Rice acknowledged the weakened U.S. position last month when she offered to negotiate directly with the Iranians if they would suspend enrichment, saying the U.S. has no permanent enemies. The statement was seen as part of wider efforts to establish contact with the Iranian government.

In Rice’s offer “we’ve already seen some sign” that U.S. officials are adjusting their goals, Samore said.

But Tehran, which has long called for direct talks but without preconditions, didn’t respond to Rice’s offer.

There are signs that key American allies are reading these developments as signs that Bush’s influence is waning and they may need to look elsewhere for support.

One top White House goal has been to assemble a coalition of Arab states to stand against Iran. But even as Bush toured the region last week, some of the Persian Gulf nations reached out to Tehran and appeared to deliberately distance themselves from the president.

Kuwait’s foreign minister, Mohammed Sabah Salim Sabah, met with his counterpart in Tehran and declared, “Iran is our friend.” The meeting, coming while Bush was visiting Saudi Arabia, was widely seen as a sign that the Kuwaitis were hedging their bets.


Last month, the regional Gulf Cooperation Council, which had been the core of an anti-Tehran group, invited Iran’s president to a gathering for the first time, and a leader of the council afterward urged the West to avoid military confrontation with Iran.

Some allies acknowledge they are delaying deals with the United States until Bush leaves office.

Radek Sikorski, the Polish foreign minister, said this month that his country didn’t want to sign a missile defense agreement with the U.S. until the next president arrives, for fear that the successor might undo the controversial project designed to counter the perceived threat from Iran.

Some issues once considered to be foreign policy victories now are in jeopardy.

Administration officials hailed their agreement with India to help advance its civilian nuclear power program as one of their top foreign policy achievements. The deal would allow American companies to sell technology to India, which in exchange would open up its civilian reactors to international inspectors.

Now, however, the agreement is stalled by leftist opponents in the Indian Parliament, who believe India should not abandon the goal of strategic independence from the United States.

Likewise, in Afghanistan, the Pentagon’s proposal to add 3,200 Marines to its force of about 27,000 is an acknowledgment of an increasing threat in the Afghanistan conflict. America’s North Atlantic Treaty Organization allies would prefer to reduce their troop commitment there, and some allied diplomats have talked about ways to scale back Western ambitions for the overall mission.
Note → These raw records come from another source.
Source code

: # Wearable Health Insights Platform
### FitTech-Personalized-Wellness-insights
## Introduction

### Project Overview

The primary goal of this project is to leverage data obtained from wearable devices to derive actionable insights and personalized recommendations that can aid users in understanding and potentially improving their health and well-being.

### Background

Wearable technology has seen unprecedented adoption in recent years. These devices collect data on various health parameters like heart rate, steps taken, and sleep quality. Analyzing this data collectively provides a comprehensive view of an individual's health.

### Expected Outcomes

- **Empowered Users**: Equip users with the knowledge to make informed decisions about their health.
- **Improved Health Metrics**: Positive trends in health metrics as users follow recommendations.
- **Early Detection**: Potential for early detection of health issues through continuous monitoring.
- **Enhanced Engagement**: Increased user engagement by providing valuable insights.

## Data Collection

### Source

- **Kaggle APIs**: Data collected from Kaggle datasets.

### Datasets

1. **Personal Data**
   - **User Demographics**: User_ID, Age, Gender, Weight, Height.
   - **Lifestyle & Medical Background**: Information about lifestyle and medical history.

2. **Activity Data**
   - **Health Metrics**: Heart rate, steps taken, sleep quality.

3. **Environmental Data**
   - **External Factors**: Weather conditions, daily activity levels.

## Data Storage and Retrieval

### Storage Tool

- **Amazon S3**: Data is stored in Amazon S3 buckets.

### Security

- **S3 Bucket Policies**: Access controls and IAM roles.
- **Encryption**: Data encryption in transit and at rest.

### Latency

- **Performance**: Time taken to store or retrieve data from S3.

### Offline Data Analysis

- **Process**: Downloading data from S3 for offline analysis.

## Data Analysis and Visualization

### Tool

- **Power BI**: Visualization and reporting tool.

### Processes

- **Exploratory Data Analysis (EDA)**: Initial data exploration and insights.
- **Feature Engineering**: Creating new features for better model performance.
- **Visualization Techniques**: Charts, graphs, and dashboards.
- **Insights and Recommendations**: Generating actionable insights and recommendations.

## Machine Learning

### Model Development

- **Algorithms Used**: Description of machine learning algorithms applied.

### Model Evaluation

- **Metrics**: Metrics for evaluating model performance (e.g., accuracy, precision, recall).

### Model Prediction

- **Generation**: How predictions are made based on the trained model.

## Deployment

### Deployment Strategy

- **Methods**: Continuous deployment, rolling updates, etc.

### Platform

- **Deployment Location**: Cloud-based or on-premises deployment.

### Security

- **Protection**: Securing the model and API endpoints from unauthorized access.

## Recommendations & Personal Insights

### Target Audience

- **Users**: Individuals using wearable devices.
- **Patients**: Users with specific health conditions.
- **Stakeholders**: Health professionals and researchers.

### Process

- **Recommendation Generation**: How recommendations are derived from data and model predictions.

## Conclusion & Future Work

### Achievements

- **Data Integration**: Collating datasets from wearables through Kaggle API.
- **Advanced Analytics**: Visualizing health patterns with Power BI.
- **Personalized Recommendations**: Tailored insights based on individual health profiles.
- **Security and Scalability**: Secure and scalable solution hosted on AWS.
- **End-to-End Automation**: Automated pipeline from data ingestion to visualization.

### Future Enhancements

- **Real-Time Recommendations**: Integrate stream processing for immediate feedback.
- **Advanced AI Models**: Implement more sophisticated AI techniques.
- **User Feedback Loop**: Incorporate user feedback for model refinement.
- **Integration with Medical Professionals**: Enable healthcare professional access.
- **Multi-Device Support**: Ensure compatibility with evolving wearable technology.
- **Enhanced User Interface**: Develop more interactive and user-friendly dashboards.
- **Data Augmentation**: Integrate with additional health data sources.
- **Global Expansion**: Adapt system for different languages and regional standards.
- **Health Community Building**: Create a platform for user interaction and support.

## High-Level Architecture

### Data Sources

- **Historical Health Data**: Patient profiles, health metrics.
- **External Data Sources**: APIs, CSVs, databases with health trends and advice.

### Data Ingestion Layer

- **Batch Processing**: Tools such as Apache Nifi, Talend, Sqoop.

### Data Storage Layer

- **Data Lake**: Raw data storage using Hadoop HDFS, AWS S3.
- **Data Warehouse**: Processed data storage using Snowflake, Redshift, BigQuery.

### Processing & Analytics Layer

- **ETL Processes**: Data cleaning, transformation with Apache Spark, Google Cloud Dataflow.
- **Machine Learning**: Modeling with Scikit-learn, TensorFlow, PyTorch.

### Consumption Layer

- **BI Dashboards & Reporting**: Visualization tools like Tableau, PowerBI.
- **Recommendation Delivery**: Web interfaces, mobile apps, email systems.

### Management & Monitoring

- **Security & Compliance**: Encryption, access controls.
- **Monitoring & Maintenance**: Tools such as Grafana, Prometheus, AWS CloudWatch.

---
In Pakistan, U.S. goals have been limited: a stable, somewhat democratic government that would fight against Islamic militants. But that strategy has suffered a series of blows in civil upheavals and the assassination of former Prime Minister Benazir Bhutto.

Now the U.S. strategy is to push for fair elections in February, hoping they will give President Pervez Musharraf greater legitimacy and Bhutto’s Pakistan People’s Party a stabilizing secondary role in the government. But it is unclear whether the opposition party, which blames Musharraf for her death, can cooperate with the former general’s bloc at all.
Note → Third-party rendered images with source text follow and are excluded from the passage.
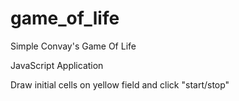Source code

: # game_of_life
Simple Convay's Game Of Life

JavaScript Application

Draw initial cells on yellow field and click "start/stop"
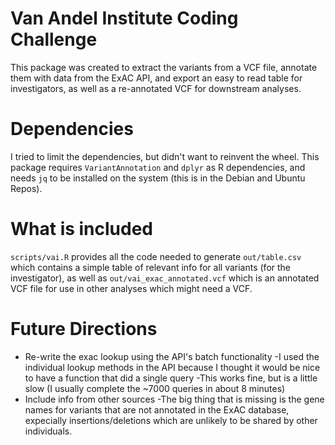 # Van Andel Institute Coding Challenge
This package was created to extract the variants from a VCF file, annotate them
with data from the ExAC API, and export an easy to read table for investigators,
as well as a re-annotated VCF for downstream analyses. 

# Dependencies 
I tried to limit the dependencies, but didn't want to reinvent the wheel. This
package requires `VariantAnnotation` and `dplyr` as R dependencies, and needs 
`jq` to be installed on the system (this is in the Debian and Ubuntu Repos). 

# What is included
`scripts/vai.R` provides all the code needed to generate `out/table.csv` which
contains a simple table of relevant info for all variants (for the
investigator), as well as `out/vai_exac_annotated.vcf` which is an annotated VCF
file for use in other analyses which might need a VCF. 

# Future Directions
* Re-write the exac lookup using the API's batch functionality
	-I used the individual lookup methods in the API because I thought it
would be nice to have a function that did a single query
	-This works fine, but is a little slow (I usually complete the ~7000
queries in about 8 minutes)
* Include info from other sources
	-The big thing that is missing is the gene names for variants that are
not annotated in the ExAC database, expecially insertions/deletions which are
unlikely to be shared by other individuals.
In Iraq, the White House has been greatly encouraged by security improvements. And this month, U.S. officials hailed the passage of Iraqi legislation intended to promote reconciliation among Sunnis and Shiites by allowing lower level members of Saddam Hussein’s former party to hold government posts.
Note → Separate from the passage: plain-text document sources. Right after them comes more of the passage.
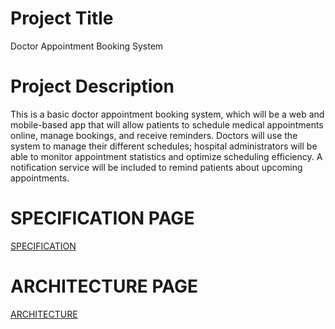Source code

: # Project Title
Doctor Appointment Booking System

# Project Description
This is a basic doctor appointment booking system, which will be a web and mobile-based app that will allow patients to schedule medical appointments online, manage bookings, and receive reminders. Doctors will use the system to manage their different schedules; hospital administrators will be able to monitor appointment statistics and optimize scheduling efficiency. A notification service will be included to remind patients about upcoming appointments.

# SPECIFICATION PAGE
[SPECIFICATION](SPECIFICATION.md)

# ARCHITECTURE PAGE
[ARCHITECTURE](ARCHITECTURE.md)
Yet questions remain over how effective the law will be. Meanwhile, U.S. officials continue to press for more of the so-called reconciliation benchmarks. As they do, however, they have redefined their objectives; once urgent requirements now are voluntary goals.

“I no longer think of them so much as benchmarks,” Rice said in a late December news conference, but rather as “what they need to do over the next year.”